Choosing a functional space is always a trade-off between its quality and being able to compute functional indices on most of the assemblages given the number of species they have. Some indices, like FRic and FDiv, can only be computed if the number of species is greater than the number of functional axes. If you want to compute these indices, the best quality functional space might not be your best option. For example, if the 5D space has the highest quality but some of your assemblages have 5 species or fewer, consider the quality of the 4D space and use it, if it still maintains good quality. While making this trade-off, remember that 2D spaces generally have poor quality (cf. Maire et al. (2015).

Functional Entities vs Species frameworks

How should I choose between working with Functional Entities or Species?

Functional Entities (FEs) are groups of species sharing the same traits combination, in other words, the functional distance between species pairs belonging to a given FE is zero.

The mFD::funct.dist() function returns a warning when at least one species pair has a functional distance which equals zero (“Functional distance between some species is equal to 0. You can choose to gather species into Functional Entities gathering species with similar traits values”). But whether or not you will work with FEs depends on how many species pairs have a functional distance equaling 0. If it doesn’t concern a lot of your species pairs, you can continue working with species, whereas if a substantial number of the species pairs have a functional distance equaling 0, you might want to work with FEs.

If you decide not to work with FEs but some of your species pairs have a functional distance equaling 0, keep in mind that you might encounter errors while computing functional indices, depending on the distribution of species within your assemblages.
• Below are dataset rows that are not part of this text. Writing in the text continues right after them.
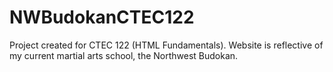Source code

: # NWBudokanCTEC122
Project created for CTEC 122 (HTML Fundamentals). Website is reflective of my current martial arts school, the Northwest Budokan. 

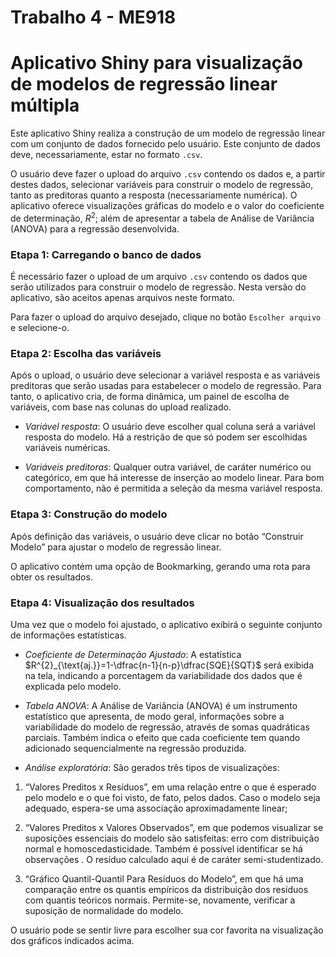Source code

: 
<!-- README.md is generated from README.Rmd. Please edit that file -->

# Trabalho 4 - ME918

# Aplicativo Shiny para visualização de modelos de regressão linear múltipla

Este aplicativo Shiny realiza a construção de um modelo de regressão
linear com um conjunto de dados fornecido pelo usuário. Este conjunto de
dados deve, necessariamente, estar no formato `.csv`.

O usuário deve fazer o upload do arquivo `.csv` contendo os dados e, a
partir destes dados, selecionar variáveis para construir o modelo de
regressão, tanto as preditoras quanto a resposta (necessariamente
numérica). O aplicativo oferece visualizações gráficas do modelo e o
valor do coeficiente de determinação, $R^{2}$; além de apresentar a
tabela de Análise de Variância (ANOVA) para a regressão desenvolvida.

### Etapa 1: Carregando o banco de dados

É necessário fazer o upload de um arquivo `.csv` contendo os dados que
serão utilizados para construir o modelo de regressão. Nesta versão do
aplicativo, são aceitos apenas arquivos neste formato.

Para fazer o upload do arquivo desejado, clique no botão
`Escolher arquivo` e selecione-o.

### Etapa 2: Escolha das variáveis

Após o upload, o usuário deve selecionar a variável resposta e as
variáveis preditoras que serão usadas para estabelecer o modelo de
regressão. Para tanto, o aplicativo cria, de forma dinâmica, um painel
de escolha de variáveis, com base nas colunas do upload realizado.

- *Variável resposta*: O usuário deve escolher qual coluna será a
  variável resposta do modelo. Há a restrição de que só podem ser
  escolhidas variáveis numéricas.

- *Variáveis preditoras*: Qualquer outra variável, de caráter numérico
  ou categórico, em que há interesse de inserção ao modelo linear. Para
  bom comportamento, não é permitida a seleção da mesma variável
  resposta.

### Etapa 3: Construção do modelo

Após definição das variáveis, o usuário deve clicar no botão “Construir
Modelo” para ajustar o modelo de regressão linear.

O aplicativo contém uma opção de Bookmarking, gerando uma rota para
obter os resultados.

### Etapa 4: Visualização dos resultados

Uma vez que o modelo foi ajustado, o aplicativo exibirá o seguinte
conjunto de informações estatísticas.

- *Coeficiente de Determinação Ajustado*: A estatística
  $R^{2}_{\text{aj.}}=1-\dfrac{n-1}{n-p}\dfrac{SQE}{SQT}$ será exibida
  na tela, indicando a porcentagem da variabilidade dos dados que é
  explicada pelo modelo.

- *Tabela ANOVA*: A Análise de Variância (ANOVA) é um instrumento
  estatístico que apresenta, de modo geral, informações sobre a
  variabilidade do modelo de regressão, através de somas quadráticas
  parciais. Também indica o efeito que cada coeficiente tem quando
  adicionado sequencialmente na regressão produzida.

- *Análise exploratória*: São gerados três tipos de visualizações:

1)  “Valores Preditos x Resíduos”, em uma relação entre o que é esperado
    pelo modelo e o que foi visto, de fato, pelos dados. Caso o modelo
    seja adequado, espera-se uma associação aproximadamente linear;

2)  “Valores Preditos x Valores Observados”, em que podemos visualizar
    se suposições essenciais do modelo são satisfeitas: erro com
    distribuição normal e homoscedasticidade. Também é possível
    identificar se há observações . O resíduo calculado aqui é de
    caráter semi-studentizado.

3)  “Gráfico Quantil-Quantil Para Resíduos do Modelo”, em que há uma
    comparação entre os quantis empíricos da distribuição dos resíduos
    com quantis teóricos normais. Permite-se, novamente, verificar a
    suposição de normalidade do modelo.

O usuário pode se sentir livre para escolher sua cor favorita na
visualização dos gráficos indicados acima.
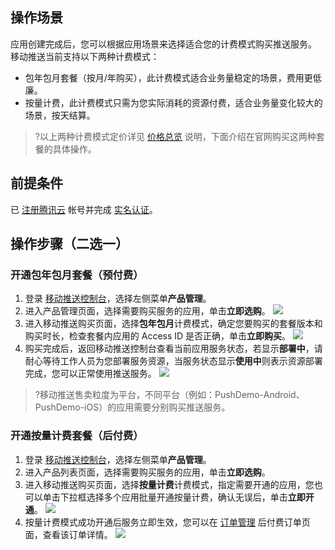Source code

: 
## 操作场景

应用创建完成后，您可以根据应用场景来选择适合您的计费模式购买推送服务。
移动推送当前支持以下两种计费模式：
- 包年包月套餐（按月/年购买），此计费模式适合业务量稳定的场景，费用更低廉。
- 按量计费，此计费模式只需为您实际消耗的资源付费，适合业务量变化较大的场景，按天结算。

>?以上两种计费模式定价详见 [价格总览](https://cloud.tencent.com/document/product/548/36648) 说明，下面介绍在官网购买这两种套餐的具体操作。

## 前提条件
 已 [注册腾讯云](https://cloud.tencent.com/document/product/378/17985) 帐号并完成 [实名认证](https://cloud.tencent.com/document/product/378/3629)。


## 操作步骤（二选一）

### 开通包年包月套餐（预付费）

1. 登录 [移动推送控制台](https://console.cloud.tencent.com/tpns)，选择左侧菜单**产品管理**。
2. 进入产品管理页面，选择需要购买服务的应用，单击**立即选购**。
	 ![](https://main.qcloudimg.com/raw/6d3bcaf49abf5ed377cdec956e2c4f6b.jpeg)
3. 进入移动推送购买页面，选择**包年包月**计费模式，确定您要购买的套餐版本和购买时长，检查套餐内应用的 Access ID 是否正确，单击**立即购买**。
	 ![](https://qcloudimg.tencent-cloud.cn/raw/a25e20ae5482308ca0a4e05f719d0bb2.png)
4. 购买完成后，返回移动推送控制台查看当前应用服务状态，若显示**部署中**，请耐心等待工作人员为您部署服务资源，当服务状态显示**使用中**则表示资源部署完成，您可以正常使用推送服务。
   ![](https://main.qcloudimg.com/raw/6f85789e69ba54d1ec9d45566adef380.png)

> ?移动推送售卖粒度为平台，不同平台（例如：PushDemo-Android、PushDemo-iOS）的应用需要分别购买推送服务。



### 开通按量计费套餐（后付费）

1. 登录 [移动推送控制台](https://console.cloud.tencent.com/tpns)，选择左侧菜单**产品管理**。
2. 进入产品列表页面，选择需要购买服务的应用，单击**立即选购**。
3. 进入移动推送购买页面，选择**按量计费**计费模式，指定需要开通的应用，您也可以单击下拉框选择多个应用批量开通按量计费，确认无误后，单击**立即开通**。
![](https://qcloudimg.tencent-cloud.cn/raw/54152efbcb0bd0a420d008509a0828ea.png)
4. 按量计费模式成功开通后服务立即生效，您可以在 [订单管理](https://console.cloud.tencent.com/expense/deal) 后付费订单页面，查看该订单详情。
![](https://qcloudimg.tencent-cloud.cn/raw/4aa7c2defa77a7f5dcb7971c5c74633f.png)

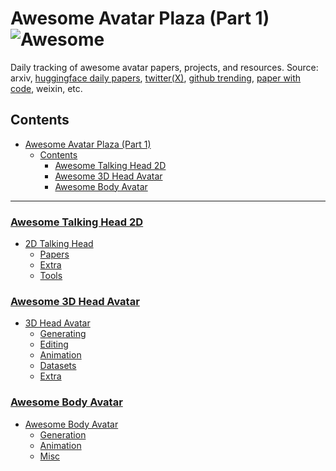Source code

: # Awesome Avatar Plaza (Part 1) ![Awesome](https://cdn.rawgit.com/sindresorhus/awesome/d7305f38d29fed78fa85652e3a63e154dd8e8829/media/badge.svg)

Daily tracking of awesome avatar papers, projects, and resources. 
Source: arxiv, [huggingface daily papers](https://huggingface.co/papers), [twitter(X)](https://twitter.com/_akhaliq?lang=en), [github trending](https://github.com/trending), [paper with code](https://github.com/ml-feeds/pwc-feeds), weixin, etc.

## Contents

- [Awesome Avatar Plaza (Part 1) ](#awesome-avatar-plaza-part-1-)
	- [Contents](#contents)
		- [Awesome Talking Head 2D](#awesome-talking-head-2d)
		- [Awesome 3D Head Avatar](#awesome-3d-head-avatar)
		- [Awesome Body Avatar](#awesome-body-avatar)

---


### [Awesome Talking Head 2D](./docs/awesome_talking_head_2d.md)
- [2D Talking Head](./docs/awesome_talking_head_2d.md#2d-talking-head)
	- [Papers](./docs/awesome_talking_head_2d.md#papers)
	- [Extra](./docs/awesome_talking_head_2d.md#extra)
	- [Tools](./docs/awesome_talking_head_2d.md#tools)


### [Awesome 3D Head Avatar](./docs/awesome_head_avatar_3d.md)
- [3D Head Avatar](./docs/awesome_head_avatar_3d.md#3d-head-avatar)
	- [Generating](./docs/awesome_head_avatar_3d.md#generating)
	- [Editing](./docs/awesome_head_avatar_3d.md#editing)
	- [Animation](./docs/awesome_head_avatar_3d.md#animation)
	- [Datasets](./docs/awesome_head_avatar_3d.md#datasets)
	- [Extra](./docs/awesome_head_avatar_3d.md#extra)


### [Awesome Body Avatar](./docs/awesome_body_avatar.md)
- [Awesome Body Avatar](./docs/awesome_body_avatar.md#awesome-body-avatar)
	- [Generation](./docs/awesome_body_avatar.md#generation)
	- [Animation](./docs/awesome_body_avatar.md#animation)
	- [Misc](./docs/awesome_body_avatar.md#misc)



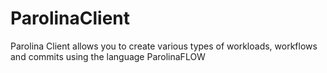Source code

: # ParolinaClient
Parolina Client allows you to create various types of workloads, workflows and commits using the language ParolinaFLOW

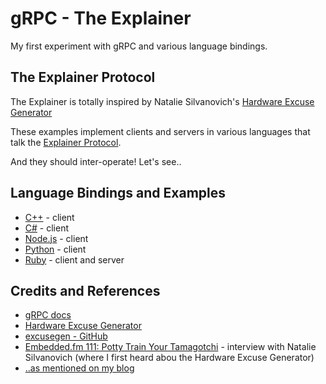 # gRPC - The Explainer

My first experiment with gRPC and various language bindings.

## The Explainer Protocol

The Explainer is totally inspired by Natalie Silvanovich's
[Hardware Excuse Generator](http://natashenka.ca/hardware-excuse-generator/)

These examples implement clients and servers in various languages
that talk the
[Explainer Protocol](./protocols/explainer.proto).

And they should inter-operate! Let's see..

## Language Bindings and Examples

* [C++](./cpp) - client
* [C#](./csharp) - client
* [Node.js](./node) - client
* [Python](./python) - client
* [Ruby](./ruby) - client and server

## Credits and References
* [gRPC docs](http://www.grpc.io/docs/)
* [Hardware Excuse Generator](http://natashenka.ca/hardware-excuse-generator/)
* [excusegen - GitHub](https://github.com/natashenka/excusegen)
* [Embedded.fm 111: Potty Train Your Tamagotchi](http://embedded.fm/episodes/111) - interview with Natalie Silvanovich (where I first heard abou the Hardware Excuse Generator)
* [..as mentioned on my blog](http://blog.tardate.com/2016/05/littlecodingkata-hardware-excuse.html)
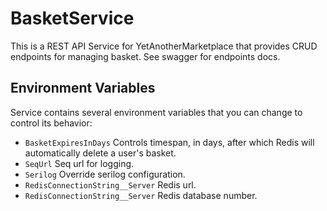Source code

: # BasketService
This is a REST API Service for YetAnotherMarketplace that provides CRUD endpoints for managing basket. See swagger for endpoints docs.

## Environment Variables
Service contains several environment variables that you can change to control its behavior:
- `BasketExpiresInDays` Controls timespan, in days, after which Redis will automatically delete a user's basket.
- `SeqUrl` Seq url for logging.
- `Serilog` Override serilog configuration.
- `RedisConnectionString__Server` Redis url.
- `RedisConnectionString__Server` Redis database number.
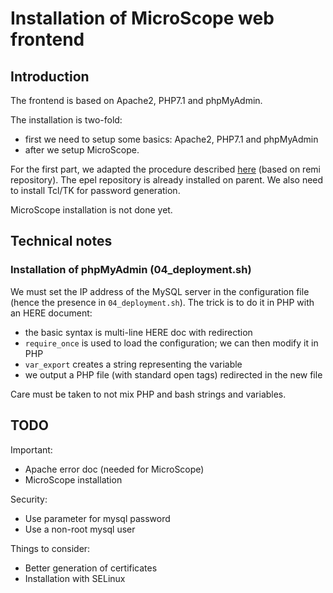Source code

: # Installation of MicroScope web frontend

## Introduction

The frontend is based on Apache2, PHP7.1 and phpMyAdmin.

The installation is two-fold:
* first we need to setup some basics: Apache2, PHP7.1 and phpMyAdmin
* after we setup MicroScope.

For the first part, we adapted the procedure described [here](https://www.howtoforge.com/tutorial/centos-lamp-server-apache-mysql-php/) (based on remi repository).
The epel repository is already installed on parent.
We also need to install Tcl/TK for password generation.

MicroScope installation is not done yet.

## Technical notes

### Installation of phpMyAdmin (04_deployment.sh)

We must set the IP address of the MySQL server in the configuration file (hence the presence in `04_deployment.sh`).
The trick is to do it in PHP with an HERE document:
* the basic syntax is multi-line HERE doc with redirection
* `require_once` is used to load the configuration; we can then modify it in PHP
* `var_export` creates a string representing the variable
* we output a PHP file (with standard open tags) redirected in the new file

Care must be taken to not mix PHP and bash strings and variables.

## TODO

Important:
* Apache error doc (needed for MicroScope)
* MicroScope installation

Security:
* Use parameter for mysql password
* Use a non-root mysql user

Things to consider:
* Better generation of certificates
* Installation with SELinux

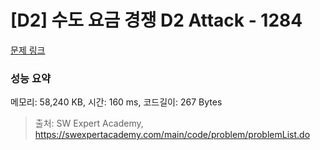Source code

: # [D2] 수도 요금 경쟁 D2 Attack - 1284 

[문제 링크](https://swexpertacademy.com/main/code/problem/problemDetail.do?contestProbId=AV189xUaI8UCFAZN) 

### 성능 요약

메모리: 58,240 KB, 시간: 160 ms, 코드길이: 267 Bytes



> 출처: SW Expert Academy, https://swexpertacademy.com/main/code/problem/problemList.do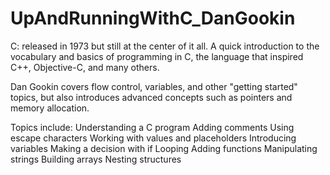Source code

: # UpAndRunningWithC_DanGookin

C: released in 1973 but still at the center of it all. A quick introduction to the vocabulary and basics of programming in C, 
the language that inspired C++, Objective-C, and many others. 

Dan Gookin covers flow control, variables, and other "getting started" topics, but also introduces advanced concepts such as 
pointers and memory allocation. 

Topics include:
Understanding a C program
Adding comments
Using escape characters
Working with values and placeholders
Introducing variables
Making a decision with if
Looping
Adding functions
Manipulating strings
Building arrays
Nesting structures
In fact, as species belonging to the same FE have the same position in the functional space, it could lead to problems while computing functional indices, for instance not being able to compute the convex-hull of Functional Richness if species delineating the assemblage have the same position in the functional space.

Which indices can I compute with the Functional Entities framework and how?

When using Functional Entities (FEs), you can compute functional indices based on those described by Mouillot et al. (2014) (see our tutorial, as well as alpha and beta metrics from our general workflow tutorial, including FRic, FDiv, FDis, FEve, FSpe, FMPD, FNND, FIde, and FORi.

To work with Functional Entities, you need data frames similar to those used for species but with FEs information. Specifically, you need:

A FEs × assemblages matrix (assemblages in rows and FEs in columns)
A traits × FEs matrix (FEs in rows and traits in columns)

To compute indices based on Functional Entities:

Use mFD::sp.to.fe() to group species into FEs and create the traits × FEs dataframe.
Build the assemblage × FEs dataframe using fe_nm, which lists which species belong to each FE, and the species × assemblages dataframe.
Compute functional distances between FEs with mFD::funct.dist().
Follow the general workflow tutorial with the matrix of functional distances between FEs.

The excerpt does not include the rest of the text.